## EXERCISE DIRECTIONS:
Could you set down exactly the lines of the data below, starting at the one that holds "- *Risk Assignment / Transfer*" and ending at the one that holds "group decision method", both included, and only those?
□ □ □
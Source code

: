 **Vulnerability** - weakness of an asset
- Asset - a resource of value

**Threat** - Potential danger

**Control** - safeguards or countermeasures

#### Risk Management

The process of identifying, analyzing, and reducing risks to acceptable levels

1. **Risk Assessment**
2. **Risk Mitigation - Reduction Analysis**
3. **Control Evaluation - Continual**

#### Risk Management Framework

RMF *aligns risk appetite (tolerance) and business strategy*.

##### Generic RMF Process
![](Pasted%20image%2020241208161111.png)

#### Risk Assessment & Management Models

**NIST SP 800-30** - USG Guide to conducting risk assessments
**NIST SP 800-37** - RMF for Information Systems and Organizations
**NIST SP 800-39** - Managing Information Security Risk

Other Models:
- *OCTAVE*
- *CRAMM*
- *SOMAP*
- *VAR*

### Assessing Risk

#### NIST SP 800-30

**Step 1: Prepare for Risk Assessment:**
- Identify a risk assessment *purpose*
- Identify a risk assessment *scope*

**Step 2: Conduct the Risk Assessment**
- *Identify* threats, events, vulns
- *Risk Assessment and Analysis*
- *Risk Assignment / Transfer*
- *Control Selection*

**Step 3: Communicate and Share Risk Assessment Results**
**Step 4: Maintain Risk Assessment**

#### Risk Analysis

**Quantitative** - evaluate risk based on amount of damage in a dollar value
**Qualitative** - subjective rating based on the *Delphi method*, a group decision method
□ □ □
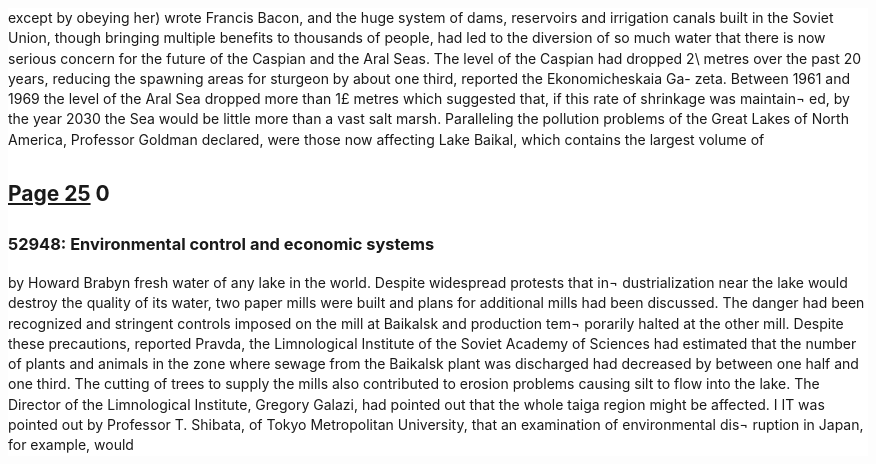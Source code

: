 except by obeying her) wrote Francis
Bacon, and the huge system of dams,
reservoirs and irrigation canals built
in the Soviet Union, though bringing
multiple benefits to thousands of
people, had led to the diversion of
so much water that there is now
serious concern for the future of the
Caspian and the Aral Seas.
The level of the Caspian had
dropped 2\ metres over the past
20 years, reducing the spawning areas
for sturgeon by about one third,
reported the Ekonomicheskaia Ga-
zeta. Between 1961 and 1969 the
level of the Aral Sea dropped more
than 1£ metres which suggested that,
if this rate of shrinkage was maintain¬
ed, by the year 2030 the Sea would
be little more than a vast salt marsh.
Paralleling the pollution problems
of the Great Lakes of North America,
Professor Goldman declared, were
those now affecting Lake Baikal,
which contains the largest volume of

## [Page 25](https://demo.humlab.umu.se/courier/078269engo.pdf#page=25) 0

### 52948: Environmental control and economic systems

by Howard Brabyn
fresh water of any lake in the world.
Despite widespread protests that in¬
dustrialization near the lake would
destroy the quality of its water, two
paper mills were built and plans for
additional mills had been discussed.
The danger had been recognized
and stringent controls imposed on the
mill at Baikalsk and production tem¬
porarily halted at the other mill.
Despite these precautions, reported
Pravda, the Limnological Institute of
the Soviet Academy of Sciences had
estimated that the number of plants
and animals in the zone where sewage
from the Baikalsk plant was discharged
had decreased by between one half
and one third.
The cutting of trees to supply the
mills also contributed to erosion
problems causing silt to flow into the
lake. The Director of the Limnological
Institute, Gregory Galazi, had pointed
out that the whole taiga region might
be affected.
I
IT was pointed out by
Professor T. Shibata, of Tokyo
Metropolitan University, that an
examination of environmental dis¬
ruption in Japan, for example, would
□ □ □
## THE COMPLETED TASK:
- *Risk Assignment / Transfer*
- *Control Selection*

**Step 3: Communicate and Share Risk Assessment Results**
**Step 4: Maintain Risk Assessment**

#### Risk Analysis

**Quantitative** - evaluate risk based on amount of damage in a dollar value
**Qualitative** - subjective rating based on the *Delphi method*, a group decision method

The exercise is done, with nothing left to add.